Tuesday, April 16, 2013

Boston: a Tribute

I must share this blog post from runner Dave Munger:

Mungerrunns: In Praise of Boston

From the piece:

"Marathon day in Boston is one of the warmest and most heartfelt holidays and events that I have ever been a part of. Someone tried to take that away from the people of Boston yesterday, but I don't think they succeeded. They only gave Boston another chance to show how generous and brave its people are. While I am horrified by the events that occurred yesterday, I'm glad to have had the chance to see so many people at their best." -Dave Munger

Monday, April 15, 2013

Runner's High (Repost)

Note: I wrote this in October of 2005, when my uncle ran in the Twin Cities Marathon. In the midst of the horror that happened this afternoon in Boston, I wanted to remember this day in the past, when I first had a glimmer of understanding as to why people would want to run a marathon. To everyone in Boston, my family and friends there, anyone who is feeling shaken, sad, and angry; all who are affected by this senseless violence... love and light to you.

I don’t like running

If I had to run for my life, I’d die.

I quit track after 9th grade because they would not let me just run fast and then jump, and they would not let me just run fast and then stop. They wanted me to run. They made me run. And run. Just run. Run and run and run.

I didn’t like it.

This past weekend was beautiful. A showcase of Twin Cities autumnal majesty. One sparkling, warm yellow light day, and one grey blue breezy day. It was the weekend of the annual Twin Cities Marathon, and my uncle and aunt had arrived so that my uncle could run in it. I was excited to see them as they are two of my favorite people in the world and my example of how a couple should behave; madly in love, even when you are doing the dishes. But I don’t like running. I don’t know if I have mentioned this, but I just don’t like it. It kills my prematurely old knees, and it makes me sad, deep in my respiratory system. It would be great to cheer Mike on, but being that close to so many people who are running…. I just didn’t know.

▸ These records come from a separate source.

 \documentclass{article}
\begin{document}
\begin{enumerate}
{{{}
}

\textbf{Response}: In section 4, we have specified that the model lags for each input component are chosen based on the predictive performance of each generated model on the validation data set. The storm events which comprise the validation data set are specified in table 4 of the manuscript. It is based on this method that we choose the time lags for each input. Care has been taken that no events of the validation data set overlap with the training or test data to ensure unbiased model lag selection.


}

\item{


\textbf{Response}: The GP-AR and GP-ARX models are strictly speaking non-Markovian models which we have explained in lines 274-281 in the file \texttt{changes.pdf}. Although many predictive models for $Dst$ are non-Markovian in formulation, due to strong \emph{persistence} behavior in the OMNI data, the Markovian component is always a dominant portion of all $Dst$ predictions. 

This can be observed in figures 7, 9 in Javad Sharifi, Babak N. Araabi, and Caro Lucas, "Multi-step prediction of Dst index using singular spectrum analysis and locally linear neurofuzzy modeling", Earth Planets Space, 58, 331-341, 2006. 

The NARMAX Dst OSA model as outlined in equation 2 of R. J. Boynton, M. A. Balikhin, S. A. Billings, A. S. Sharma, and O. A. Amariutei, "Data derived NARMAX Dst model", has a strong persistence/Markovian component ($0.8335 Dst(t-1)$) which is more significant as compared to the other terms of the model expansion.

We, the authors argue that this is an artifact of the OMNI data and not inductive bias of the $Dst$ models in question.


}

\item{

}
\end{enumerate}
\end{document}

I don’t understand marathons; I don’t know why anyone would want to do it; I don’t see the point. This does not mean that I am not impressed by the achievement because I most certainly am, but I did not see how I could get much actual personal enjoyment out of being a spectator for a marathon. And actual personal enjoyment is an important pursuit in my life.

Pete and I decided to ride our bicycles. Most of the route through St. Paul was familiar and relatively close to our house, and it seemed strange to use the car to cheer on people who are running. Jump in the car, drive the car, park the car, get out of the car, “GO MIKE YAY MIKE”, jump in the car, drive the car, park the car, get out of the car, etc. I figured it would stress me out and make me feel even more of a fitness loser than I already am. I jumped astride Stan and Pete got his bicycle (who will remain nameless), and we struck off to meet the marathoners.

We arrived at the Lake Street Bridge that connects Minneapolis to St. Paul where the Mississippi River separates them. People, everywhere. Cheering and whooping. Waving signs and clapping. Runners passing under us on the River Road, clearly members of the elite, still cruising along at Mile 21 like they had just started out. We were meeting the family at mile 18, across the river. I was surprised by my reaction to all the activity. It was as if the air was full of the runners’ endorphins, and I felt no pain, just a positive sense of ineffable joy. It was the kind of free-floating goodwill that makes you say nice things to people you don’t know, remark on the cuteness of strangers’ dogs, and walk around with an idiotic grin on your face, directing the glow at everyone in your vicinity. I found myself looking for things to compliment. “Nice boots!” “I love your top.” I look forward to moods like that.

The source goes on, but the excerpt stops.